Complexity of reservoir models can result in long simulation time. Companies usually use a
cluster of computers to decrease the simulation time for complex reservoir models. There is also the
issue of uncertainty associated with the geologic model. Static data (net thickness, porosity,
permeability, etc.) are generated by geo-statistical techniques using a small number of samples (core
samples, logs, etc.). Uncertainty analysis techniques such as Monte Carlo Simulation (MCS) can be
used to quantify the uncertainties associated with these parameters. MCS technique requires thousands
of realizations of the reservoir in order to provide meaningful results. The large number of realizations
required by MCS means that a large amount of time is required to run the simulation models, which
could become impractical for complex reservoir models. Efforts have been made to develop new
techniques to perform uncertainty analysis with less number of reservoir simulation models.

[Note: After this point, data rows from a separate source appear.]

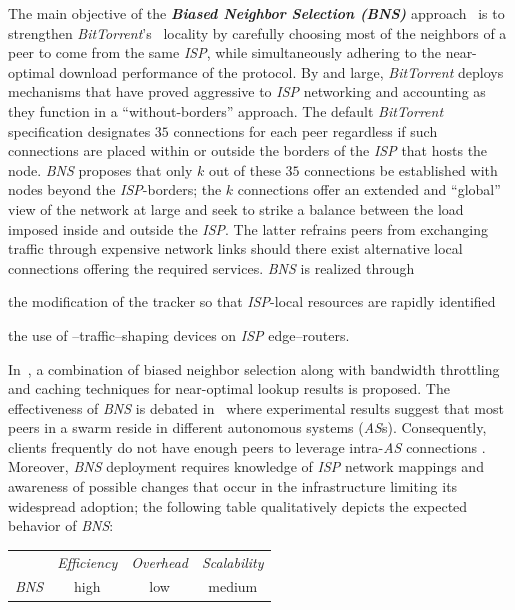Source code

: The main objective of the \textbf{\emph{Biased Neighbor Selection (BNS)}} 
approach~\cite{BCCMSBZ2006} is to 
strengthen \emph{BitTorrent}'s~\cite{c_bittorrent_2003} locality 
by carefully choosing most of the neighbors of a peer to come from 
the same \emph{ISP}, while simultaneously adhering to the near-optimal
download performance of the protocol.
By and large, \emph{BitTorrent} deploys mechanisms that have proved
aggressive to \emph{ISP} networking and accounting as they function 
in a ``without-borders'' approach. 
The default \emph{BitTorrent} specification
designates $35$ connections for each peer regardless if such connections are
placed within or outside the borders of the \emph{ISP} that hosts the node.
\emph{BNS} proposes that only $k$ out of these $35$ connections be
established with nodes beyond the {\it ISP}-borders;
the $k$ connections offer an extended and ``global'' view of 
the network at large and seek to strike a balance between 
the load imposed inside and outside the \emph{ISP}.
The latter refrains peers from exchanging traffic through
expensive network links should there exist alternative local connections
offering the required services. 
\emph{BNS} is realized through 
\begin{inparaenum}[1)]
\item
the modification of the tracker so that 
\emph{ISP}-local resources are rapidly identified
\item
the use of \p--traffic--shaping devices on \emph{ISP} edge--routers. 
\end{inparaenum}
In~\cite{BCCMSBZ2006}, a combination of 
biased neighbor selection along with bandwidth throttling
and caching techniques for near-optimal lookup results is proposed. 
The effectiveness of \emph{BNS} is debated 
in~\cite{RTLCGZ2010} where experimental results suggest that 
most peers in a swarm reside in different autonomous systems (\emph{AS}s).
Consequently, clients frequently do not have enough peers to leverage
intra-\emph{AS} connections \cite{RTLCGZ2010}.
Moreover, \emph{BNS} deployment
requires knowledge of \emph{ISP} network mappings and awareness of possible
changes that occur in the infrastructure limiting its widespread adoption; the
following table qualitatively depicts the expected behavior of \emph{BNS}:
\begin{center}
{\footnotesize
\begin{tabular}{rccc}
\multicolumn{1}{r}{} &
\multicolumn{1}{c}{\emph{Efficiency}} &
\multicolumn{1}{c}{\emph{Overhead}} &
\multicolumn{1}{c}{\emph{Scalability}}
\\
\cline{2-4}
\emph{BNS} &
high &
low &
medium
\end{tabular}
}
\end{center}

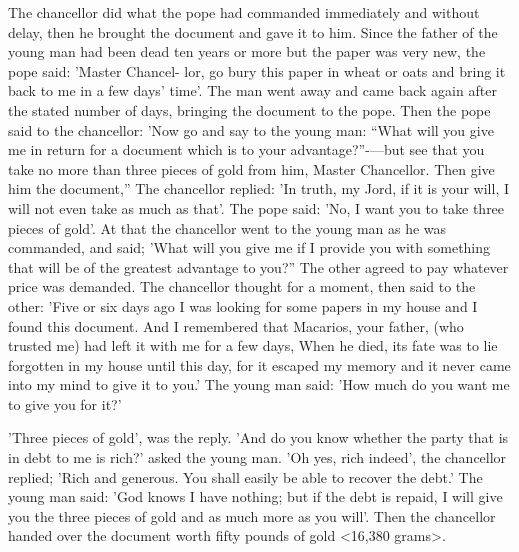 The chancellor did what the pope had commanded immediately
and without delay, then he brought the document and gave it to
him. Since the father of the young man had been dead ten years or
more but the paper was very new, the pope said: 'Master Chancel-
lor, go bury this paper in wheat or oats and bring it back to me in
a few days' time'. The man went away and came back again after
the stated number of days, bringing the document to the pope. Then
the pope said to the chancellor: 'Now go and say to the young man:
“What will you give me in return for a document which is to your
advantage?”-—but see that you take no more than three pieces of
gold from him, Master Chancellor. Then give him the document,”
The chancellor replied: 'In truth, my Jord, if it is your will, I will not
even take as much as that'. The pope said: 'No, I want you to take
three pieces of gold'. At that the chancellor went to the young man
as he was commanded, and said; 'What will you give me if I provide
you with something that will be of the greatest advantage to you?”
The other agreed to pay whatever price was demanded. The
chancellor thought for a moment, then said to the other: 'Five or six
days ago I was looking for some papers in my house and I found
this document. And I remembered that Macarios, your father, (who
trusted me) had left it with me for a few days, When he died, its
fate was to lie forgotten in my house until this day, for it escaped
my memory and it never came into my mind to give it to you.' The
young man said: 'How much do you want me to give you for it?'

'Three pieces of gold', was the reply. 'And do you know whether the
party that is in debt to me is rich?' asked the young man. 'Oh yes,
rich indeed', the chancellor replied; 'Rich and generous. You shall
easily be able to recover the debt.' The young man said: 'God
knows I have nothing; but if the debt is repaid, I will give you the
three pieces of gold and as much more as you will'. Then the
chancellor handed over the document worth fifty pounds of gold
<16,380 grams>.

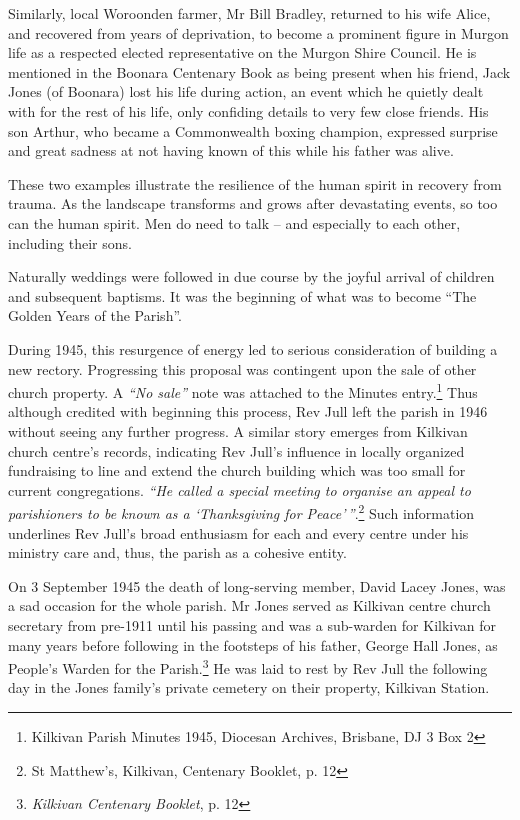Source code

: Similarly, local Woroonden farmer, Mr Bill Bradley, returned to his wife Alice, and recovered from years of deprivation, to become a prominent figure in Murgon life as a respected elected representative on the Murgon Shire Council. He is mentioned in the Boonara Centenary Book as being present when his friend, Jack Jones (of Boonara) lost his life during action, an event which he quietly dealt with for the rest of his life, only confiding details to very few close friends. His son Arthur, who became a Commonwealth boxing champion, expressed surprise and great sadness at not having known of this while his father was alive.



These two examples illustrate the resilience of the human spirit in recovery from trauma. As the landscape transforms and grows after devastating events, so too can the human spirit. Men do need to talk -- and especially to each other, including their sons.



Naturally weddings were followed in due course by the joyful arrival of children and subsequent baptisms. It was the beginning of what was to become ``The Golden Years of the Parish''.



During 1945, this resurgence of energy led to serious consideration of building a new rectory. Progressing this proposal was contingent upon the sale of other church property. A \emph{``No sale''} note was attached to the Minutes entry.\footnote{Kilkivan Parish Minutes 1945, Diocesan Archives, Brisbane, DJ 3 Box 2} Thus although credited with beginning this process, Rev Jull left the parish in 1946 without seeing any further progress. A similar story emerges from Kilkivan church centre's records, indicating Rev Jull's influence in locally organized fundraising to line and extend the church building which was too small for current congregations. \emph{``He called a special meeting to organise an appeal to parishioners to be known as a `Thanksgiving for Peace'\,''}.\footnote{St Matthew's, Kilkivan, Centenary Booklet, p. 12} Such information underlines Rev Jull's broad enthusiasm for each and every centre under his ministry care and, thus, the parish as a cohesive entity.


On 3 September 1945 the death of long-serving member, David Lacey Jones, was a sad occasion for the whole parish. Mr Jones served as Kilkivan centre church secretary from pre-1911 until his passing and was a sub-warden for Kilkivan for many years before following in the footsteps of his father, George Hall Jones, as People's Warden for the Parish.\footnote{\emph{Kilkivan Centenary Booklet}, p. 12} He was laid to rest by Rev Jull the following day in the Jones family's private cemetery on their property, Kilkivan Station.


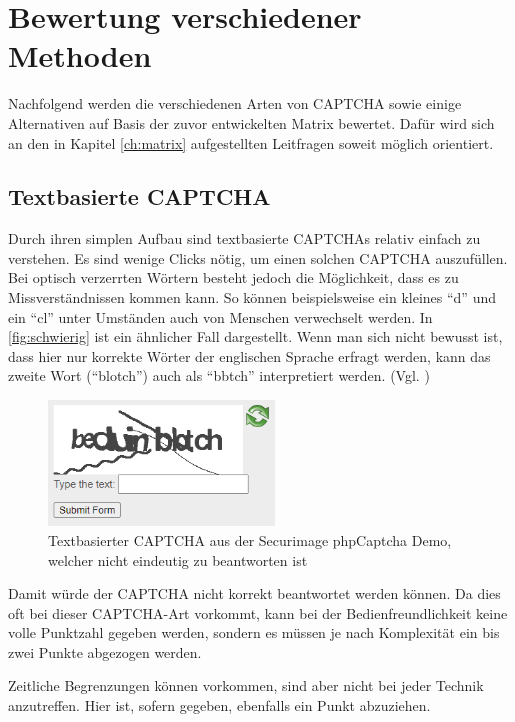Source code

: \chapter{Bewertung verschiedener Methoden}
\label{ch:bewertung}

Nachfolgend werden die verschiedenen Arten von CAPTCHA sowie einige Alternativen auf Basis der zuvor entwickelten Matrix bewertet. 
Dafür wird sich an den in Kapitel \ref{ch:matrix} aufgestellten Leitfragen soweit möglich orientiert.

\section{Textbasierte CAPTCHA}
\label{ch:bewertung:text}
Durch ihren simplen Aufbau sind textbasierte CAPTCHAs relativ einfach zu verstehen.
Es sind wenige Clicks nötig, um einen solchen CAPTCHA auszufüllen. 
Bei optisch verzerrten Wörtern besteht jedoch die Möglichkeit, dass es zu Missverständnissen kommen kann.
So können beispielsweise ein kleines ``d'' und ein ``cl'' unter Umständen auch von Menschen verwechselt werden. 
In \autoref{fig:schwierig} ist ein ähnlicher Fall dargestellt. 
Wenn man sich nicht bewusst ist, dass hier nur korrekte Wörter der englischen Sprache erfragt werden,
kann das zweite Wort (``blotch'') auch als ``bbtch'' interpretiert werden. (Vgl. \cite[p.132]{Beheshti})

\begin{figure}[h!]
    \centering
    \includegraphics[width=6cm]{gfx/mygraphics/schwierig4.png}
    \caption{Textbasierter CAPTCHA aus der Securimage phpCaptcha Demo, welcher nicht eindeutig zu beantworten ist}
    \label{fig:schwierig}
\end{figure}

Damit würde der CAPTCHA nicht korrekt beantwortet werden können.
Da dies oft bei dieser CAPTCHA-Art vorkommt, kann bei der Bedienfreundlichkeit keine volle Punktzahl gegeben werden,
sondern es müssen je nach Komplexität ein bis zwei Punkte abgezogen werden.

Zeitliche Begrenzungen können vorkommen, sind aber nicht bei jeder Technik anzutreffen.
Hier ist, sofern gegeben, ebenfalls ein Punkt abzuziehen.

This paper presents the utilization of a newly developed technique to perform uncertainty
analysis on a Coalbed Methane (CBM) reservoir. This technique uses Artificial Neural Networks
(ANN) in order to build a Surrogate Reservoir Model (SRM). An SRM is a replica of the full-field
reservoir model that mimics the behavior of the reservoir. A small number of realizations of the
reservoir are required to develop the SRM. This is a key difference between SRM technique and other
techniques in the literature, such as developing a Response Surface Model using Experimental Design
technique or using Reduced Models. Once trained, SRMs can make thousands of simulation runs in a
matter of seconds. The high speed of SRM enables the engineer to exhaustively explore the solution
space and perform uncertainty analysis. During the development process of SRM, Key Performance
Indicators (KPIs) are identified. KPIs are the reservoir parameters that have the most influence on the
desired objective of the simulation study.
Introduction
Reservoir simulation provides information on the behavior of the modeled reservoir under
various production and/or injection conditions. Reservoir engineers and managers use reservoir
simulators to better understand the reservoir, perform future performance predictions and uncertainty
analysis. Because of non-uniqueness of simulation models and uncertainty in reservoir parameters,
uncertainty analysis is an important task that is required in order to quantify the uncertainties associated
with reservoir parameters.
Different techniques are used to quantify the uncertainties associated with reservoir parameters.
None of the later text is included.